Task details
Find every line below with the string "ویژه" and pick it out.

Data provided
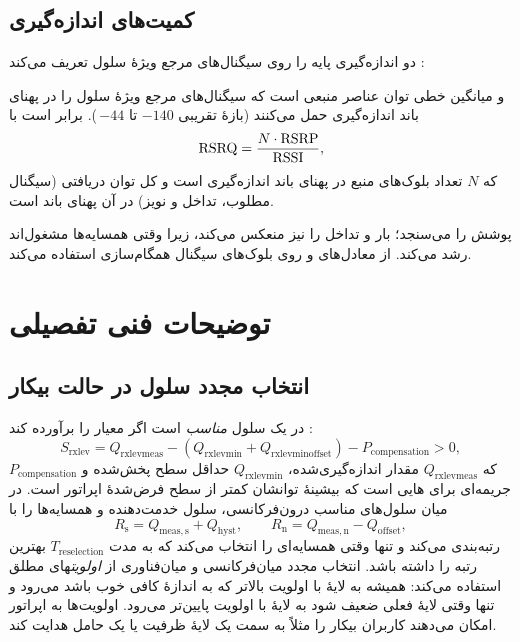 \documentclass[11pt,a4paper]{article}
\begin{document}
\subsection{کمیت‌های اندازه‌گیری}
 دو اندازه‌گیری پایه را روی سیگنال‌های مرجع ویژهٔ سلول تعریف می‌کند \cite{ts36300}:
\begin{definitionbox}{ و }
\emph{} میانگین خطی توان عناصر منبعی است که سیگنال‌های مرجع ویژهٔ سلول را در پهنای
باند اندازه‌گیری حمل می‌کنند (بازهٔ تقریبی $-140$ تا $-44$\,). \emph{} برابر است با
\begin{equation}\label{eq:rsrq}
  \RSRQ = \frac{N\cdot\RSRP}{\RSSI},
\end{equation}
که $N$ تعداد بلوک‌های منبع در پهنای باند اندازه‌گیری  است و  کل توان دریافتی
(سیگنال مطلوب، تداخل و نویز) در آن پهنای باند است.
\end{definitionbox}
 پوشش را می‌سنجد؛  بار و تداخل را نیز منعکس می‌کند، زیرا وقتی همسایه‌ها
مشغول‌اند  رشد می‌کند.  از معادل‌های  و  روی بلوک‌های
سیگنال همگام‌سازی استفاده می‌کند.

\section{توضیحات فنی تفصیلی}

\subsection{انتخاب مجدد سلول در حالت بیکار}
در  یک سلول \emph{مناسب} است اگر معیار  را برآورده کند \cite{ts36304}:
\begin{equation}\label{eq:scrit}
  S_{\mathrm{rxlev}} = Q_{\mathrm{rxlevmeas}} - (Q_{\mathrm{rxlevmin}} + Q_{\mathrm{rxlevminoffset}})
  - P_{\mathrm{compensation}} > 0 ,
\end{equation}
که $Q_{\mathrm{rxlevmeas}}$ مقدار  اندازه‌گیری‌شده، $Q_{\mathrm{rxlevmin}}$ حداقل سطح پخش‌شده و
$P_{\mathrm{compensation}}$ جریمه‌ای برای هایی است که بیشینهٔ توانشان کمتر از سطح فرض‌شدهٔ
اپراتور است.  در میان سلول‌های مناسب درون‌فرکانسی، سلول خدمت‌دهنده و همسایه‌ها را با
\begin{equation}\label{eq:rcrit}
  R_\mathrm{s} = Q_{\mathrm{meas,s}} + Q_{\mathrm{hyst}}, \qquad
  R_\mathrm{n} = Q_{\mathrm{meas,n}} - Q_{\mathrm{offset}},
\end{equation}
رتبه‌بندی می‌کند و تنها وقتی همسایه‌ای را انتخاب می‌کند که به مدت $T_{\mathrm{reselection}}$ بهترین
رتبه را داشته باشد. انتخاب مجدد میان‌فرکانسی و میان‌فناوری از \emph{اولویت}های مطلق استفاده
می‌کند:  همیشه به لایهٔ با اولویت بالاتر که به اندازهٔ کافی خوب باشد می‌رود و تنها وقتی
لایهٔ فعلی ضعیف شود به لایهٔ با اولویت پایین‌تر می‌رود. اولویت‌ها به اپراتور امکان می‌دهند کاربران
بیکار را مثلاً به سمت یک لایهٔ ظرفیت یا یک حامل  هدایت کند.
\end{document}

The completed task
 دو اندازه‌گیری پایه را روی سیگنال‌های مرجع ویژهٔ سلول تعریف می‌کند \cite{ts36300}:
\emph{} میانگین خطی توان عناصر منبعی است که سیگنال‌های مرجع ویژهٔ سلول را در پهنای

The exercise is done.